Plain-text document sources:
○ ○ ○ ○ ○ ○ ○

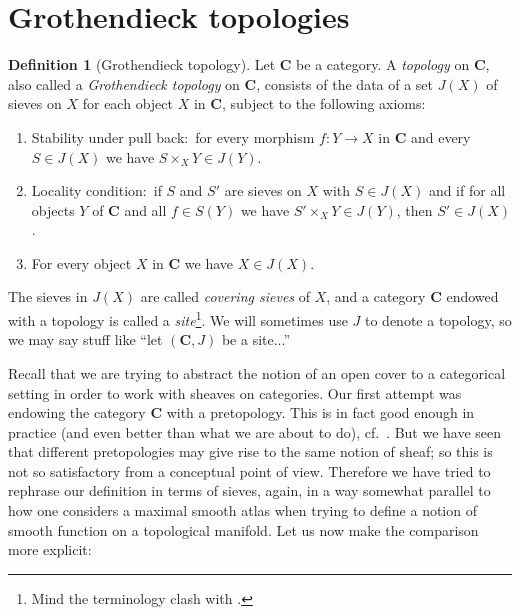 \documentclass[12pt,reqno,a4paper]{amsart}
\theoremstyle{plain}
\theoremstyle{definition}
\newtheorem{defn}[thm]{Definition}
\theoremstyle{remark}
\begin{document}
\section{Grothendieck topologies}

\begin{defn}[Grothendieck topology]
  Let $\mathbf{C}$ be a category.
  A \textit{topology} on $\mathbf{C}$, also called a \textit{Grothendieck topology} on $\mathbf{C}$, consists of the data of a set $J(X)$ of sieves on $X$ for each object $X$ in $\mathbf{C}$, subject to the following axioms:
  \begin{enumerate}[label=(T\arabic*)]
    \item Stability under pull back:~for every morphism $f \colon Y \to X$ in $\mathbf{C}$ and every $S \in J(X)$ we have $S \times_{X} Y \in J(Y)$.\label{t:1}
    \item Locality condition:~if $S$ and $S'$ are sieves on $X$ with $S \in J(X)$ and if for all objects $Y$ of $\mathbf{C}$ and all $f \in S(Y)$ we have $S' \times_{X} Y \in J(Y)$, then $S' \in J(X)$.\label{t:2}
    \item For every object $X$ in $\mathbf{C}$ we have $X \in J(X)$.\label{t:3}
  \end{enumerate}
  The sieves in $J(X)$ are called \textit{covering sieves} of $X$, and a category $\mathbf{C}$ endowed with a topology is called a \textit{site}\footnote{Mind the terminology clash with \cite{stacks-project}.}.
  We will sometimes use $J$ to denote a topology, so we may say stuff like ``let $(\mathbf{C},J)$ be a site...''
\end{defn}

Recall that we are trying to abstract the notion of an open cover to a categorical setting in order to work with sheaves on categories.
Our first attempt was endowing the category $\mathbf{C}$ with a pretopology.
This is in fact good enough in practice (and even better than what we are about to do), cf.~\cite[\href{https://stacks.math.columbia.edu/tag/00YW}{Tag 00YW}]{stacks-project}.
But we have seen that different pretopologies may give rise to the same notion of sheaf; so this is not so satisfactory from a conceptual point of view.
Therefore we have tried to rephrase our definition in terms of sieves, again, in a way somewhat parallel to how one considers a maximal smooth atlas when trying to define a notion of smooth function on a topological manifold.
Let us now make the comparison more explicit:
\end{document}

○ ○ ○ ○ ○ ○ ○

* [Goal of the exercise] All of the lines above should be copied exactly, apart from the pictures.

* [Task answer]
 \documentclass[12pt,reqno,a4paper]{amsart}
\theoremstyle{plain}
\theoremstyle{definition}
\newtheorem{defn}[thm]{Definition}
\theoremstyle{remark}
\begin{document}
\section{Grothendieck topologies}

\begin{defn}[Grothendieck topology]
  Let $\mathbf{C}$ be a category.
  A \textit{topology} on $\mathbf{C}$, also called a \textit{Grothendieck topology} on $\mathbf{C}$, consists of the data of a set $J(X)$ of sieves on $X$ for each object $X$ in $\mathbf{C}$, subject to the following axioms:
  \begin{enumerate}[label=(T\arabic*)]
    \item Stability under pull back:~for every morphism $f \colon Y \to X$ in $\mathbf{C}$ and every $S \in J(X)$ we have $S \times_{X} Y \in J(Y)$.\label{t:1}
    \item Locality condition:~if $S$ and $S'$ are sieves on $X$ with $S \in J(X)$ and if for all objects $Y$ of $\mathbf{C}$ and all $f \in S(Y)$ we have $S' \times_{X} Y \in J(Y)$, then $S' \in J(X)$.\label{t:2}
    \item For every object $X$ in $\mathbf{C}$ we have $X \in J(X)$.\label{t:3}
  \end{enumerate}
  The sieves in $J(X)$ are called \textit{covering sieves} of $X$, and a category $\mathbf{C}$ endowed with a topology is called a \textit{site}\footnote{Mind the terminology clash with \cite{stacks-project}.}.
  We will sometimes use $J$ to denote a topology, so we may say stuff like ``let $(\mathbf{C},J)$ be a site...''
\end{defn}

Recall that we are trying to abstract the notion of an open cover to a categorical setting in order to work with sheaves on categories.
Our first attempt was endowing the category $\mathbf{C}$ with a pretopology.
This is in fact good enough in practice (and even better than what we are about to do), cf.~\cite[\href{https://stacks.math.columbia.edu/tag/00YW}{Tag 00YW}]{stacks-project}.
But we have seen that different pretopologies may give rise to the same notion of sheaf; so this is not so satisfactory from a conceptual point of view.
Therefore we have tried to rephrase our definition in terms of sieves, again, in a way somewhat parallel to how one considers a maximal smooth atlas when trying to define a notion of smooth function on a topological manifold.
Let us now make the comparison more explicit:
\end{document}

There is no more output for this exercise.